The task :: Go line by line through the entries below and copy those containing the string "distortion".

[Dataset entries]
-*-

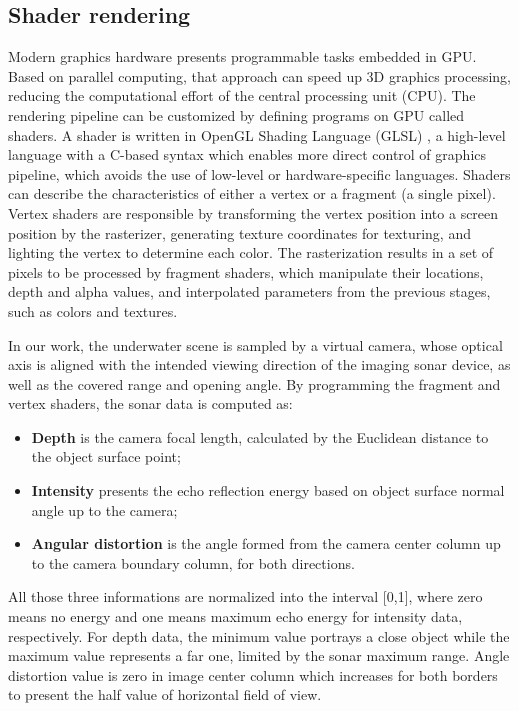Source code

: \documentclass[final,5p,times]{elsarticle}
\begin{document}

\subsection{Shader rendering}
\label{dev:shader}

Modern graphics hardware presents programmable tasks embedded in GPU. Based on parallel computing, that approach can speed up 3D graphics processing, reducing the computational effort of the central processing unit (CPU). The rendering pipeline can be customized by defining programs on GPU called shaders. A shader is written in OpenGL Shading Language (GLSL) \cite{rost2009}, a high-level language with a C-based syntax which enables more direct control of graphics pipeline, which avoids the use of low-level or hardware-specific languages. Shaders can describe the characteristics of either a vertex or a fragment (a single pixel). Vertex shaders are responsible by transforming the vertex position into a screen position by the rasterizer, generating texture coordinates for texturing, and lighting the vertex to determine each color. The rasterization results in a set of pixels to be processed by fragment shaders, which manipulate their locations, depth and alpha values, and interpolated parameters from the previous stages, such as colors and textures.

In our work, the underwater scene is sampled by a virtual camera, whose optical axis is aligned with the intended viewing direction of the imaging sonar device, as well as the covered range and opening angle. By programming the fragment and vertex shaders, the sonar data is computed as:

\begin{itemize}[(a)]
    \item \textbf{Depth} is the camera focal length, calculated by the Euclidean distance to the object surface point;
    \item \textbf{Intensity} presents the echo reflection energy based on object surface normal angle up to the camera;
    \item \textbf{Angular distortion} is the angle formed from the camera center column up to the camera boundary column, for both directions.
\end{itemize}

All those three informations are normalized into the interval [0,1], where zero means no energy and one means maximum echo energy for intensity data, respectively. For depth data, the minimum value portrays a close object while the maximum value represents a far one, limited by the sonar maximum range. Angle distortion value is zero in image center column which increases for both borders to present the half value of horizontal field of view.
\end{document}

-*-

Result of the task ::
    \item \textbf{Angular distortion} is the angle formed from the camera center column up to the camera boundary column, for both directions.
All those three informations are normalized into the interval [0,1], where zero means no energy and one means maximum echo energy for intensity data, respectively. For depth data, the minimum value portrays a close object while the maximum value represents a far one, limited by the sonar maximum range. Angle distortion value is zero in image center column which increases for both borders to present the half value of horizontal field of view.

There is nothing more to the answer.